▶ _Brief_:
Please reproduce, exactly as given, the lines running from the start of the data to the line containing "113|In May 2026, the", inclusive, and omit the pictures.

▶ _Records provided_:
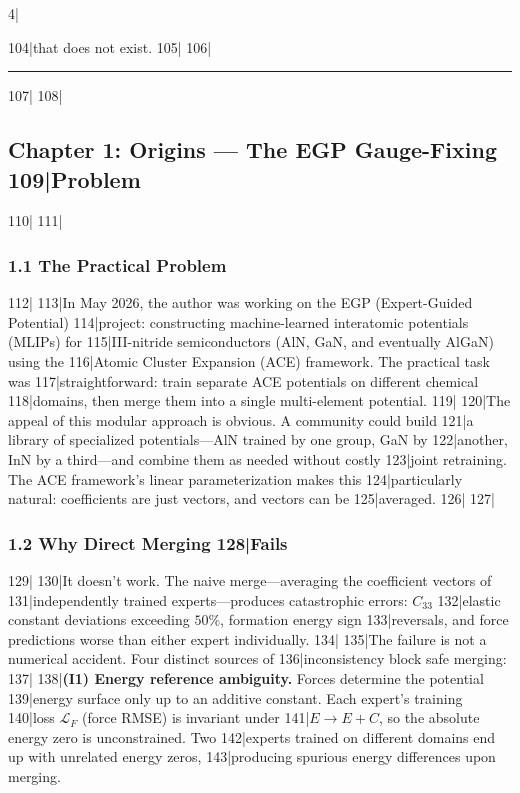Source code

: 4|\documentclass[
5|  12pt,
6|]{article}
\begin{document}
104|that does not exist.
105|
106|\begin{center}\rule{0.5\linewidth}{0.5pt}\end{center}
107|
108|\subsection{Chapter 1: Origins --- The EGP Gauge-Fixing
109|Problem}\label{chapter-1-origins-the-egp-gauge-fixing-problem}
110|
111|\subsubsection{1.1 The Practical Problem}\label{the-practical-problem}
112|
113|In May 2026, the author was working on the EGP (Expert-Guided Potential)
114|project: constructing machine-learned interatomic potentials (MLIPs) for
115|III-nitride semiconductors (AlN, GaN, and eventually AlGaN) using the
116|Atomic Cluster Expansion (ACE) framework. The practical task was
117|straightforward: train separate ACE potentials on different chemical
118|domains, then merge them into a single multi-element potential.
119|
120|The appeal of this modular approach is obvious. A community could build
121|a library of specialized potentials---AlN trained by one group, GaN by
122|another, InN by a third---and combine them as needed without costly
123|joint retraining. The ACE framework's linear parameterization makes this
124|particularly natural: coefficients are just vectors, and vectors can be
125|averaged.
126|
127|\subsubsection{1.2 Why Direct Merging
128|Fails}\label{why-direct-merging-fails}
129|
130|It doesn't work. The naive merge---averaging the coefficient vectors of
131|independently trained experts---produces catastrophic errors: \(C_{33}\)
132|elastic constant deviations exceeding \(50\%\), formation energy sign
133|reversals, and force predictions worse than either expert individually.
134|
135|The failure is not a numerical accident. Four distinct sources of
136|inconsistency block safe merging:
137|
138|\textbf{(I1) Energy reference ambiguity.} Forces determine the potential
139|energy surface only up to an additive constant. Each expert's training
140|loss \({\mathcal{L}}_F\) (force RMSE) is invariant under
141|\(E \to E + C\), so the absolute energy zero is unconstrained. Two
142|experts trained on different domains end up with unrelated energy zeros,
143|producing spurious energy differences upon merging.
\end{document}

▶ _Answer area_:
Source code

: 4|\documentclass[
5|  12pt,
6|]{article}
\begin{document}
104|that does not exist.
105|
106|\begin{center}\rule{0.5\linewidth}{0.5pt}\end{center}
107|
108|\subsection{Chapter 1: Origins --- The EGP Gauge-Fixing
109|Problem}\label{chapter-1-origins-the-egp-gauge-fixing-problem}
110|
111|\subsubsection{1.1 The Practical Problem}\label{the-practical-problem}
112|
113|In May 2026, the author was working on the EGP (Expert-Guided Potential)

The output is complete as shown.